BEGIN
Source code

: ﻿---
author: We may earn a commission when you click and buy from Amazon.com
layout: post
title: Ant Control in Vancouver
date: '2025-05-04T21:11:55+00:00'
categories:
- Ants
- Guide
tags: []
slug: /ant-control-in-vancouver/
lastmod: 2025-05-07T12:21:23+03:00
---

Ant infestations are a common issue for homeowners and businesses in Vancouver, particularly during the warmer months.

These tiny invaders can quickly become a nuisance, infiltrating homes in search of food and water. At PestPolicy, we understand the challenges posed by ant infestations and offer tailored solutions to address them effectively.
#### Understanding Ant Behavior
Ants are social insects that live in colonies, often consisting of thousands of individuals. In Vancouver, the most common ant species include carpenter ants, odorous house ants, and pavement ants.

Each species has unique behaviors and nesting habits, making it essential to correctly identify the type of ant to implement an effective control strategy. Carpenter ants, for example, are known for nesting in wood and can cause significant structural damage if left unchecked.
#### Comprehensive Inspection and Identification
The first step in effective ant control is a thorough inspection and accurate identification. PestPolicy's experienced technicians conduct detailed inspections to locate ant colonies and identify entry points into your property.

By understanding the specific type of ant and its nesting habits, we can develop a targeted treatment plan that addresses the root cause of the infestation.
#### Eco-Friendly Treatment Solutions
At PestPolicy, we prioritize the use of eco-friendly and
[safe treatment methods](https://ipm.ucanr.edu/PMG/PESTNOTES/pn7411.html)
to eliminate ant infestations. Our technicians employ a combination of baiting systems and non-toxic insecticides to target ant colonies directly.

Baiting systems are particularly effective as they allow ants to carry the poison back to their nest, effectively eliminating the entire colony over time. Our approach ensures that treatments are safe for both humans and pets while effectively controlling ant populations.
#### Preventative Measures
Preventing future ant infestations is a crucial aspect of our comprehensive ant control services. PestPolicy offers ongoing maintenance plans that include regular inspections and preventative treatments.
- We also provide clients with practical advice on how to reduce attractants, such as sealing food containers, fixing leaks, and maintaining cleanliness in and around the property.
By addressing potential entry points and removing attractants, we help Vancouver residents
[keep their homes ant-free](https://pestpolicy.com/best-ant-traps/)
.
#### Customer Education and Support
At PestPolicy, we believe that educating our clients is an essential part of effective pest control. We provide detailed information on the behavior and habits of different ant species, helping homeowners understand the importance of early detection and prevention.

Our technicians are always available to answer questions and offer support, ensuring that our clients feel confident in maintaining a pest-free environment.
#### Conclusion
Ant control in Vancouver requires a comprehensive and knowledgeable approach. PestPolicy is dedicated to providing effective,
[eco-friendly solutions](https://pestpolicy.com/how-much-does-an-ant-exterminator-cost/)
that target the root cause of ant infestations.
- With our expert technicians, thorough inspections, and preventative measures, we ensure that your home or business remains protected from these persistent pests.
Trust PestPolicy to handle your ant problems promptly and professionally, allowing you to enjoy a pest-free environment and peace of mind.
END
■ **Exercise directions**: If a line in the entries contains the word "points", copy that line out.

■ **Answer space**:
The first step in effective ant control is a thorough inspection and accurate identification. PestPolicy's experienced technicians conduct detailed inspections to locate ant colonies and identify entry points into your property.
By addressing potential entry points and removing attractants, we help Vancouver residents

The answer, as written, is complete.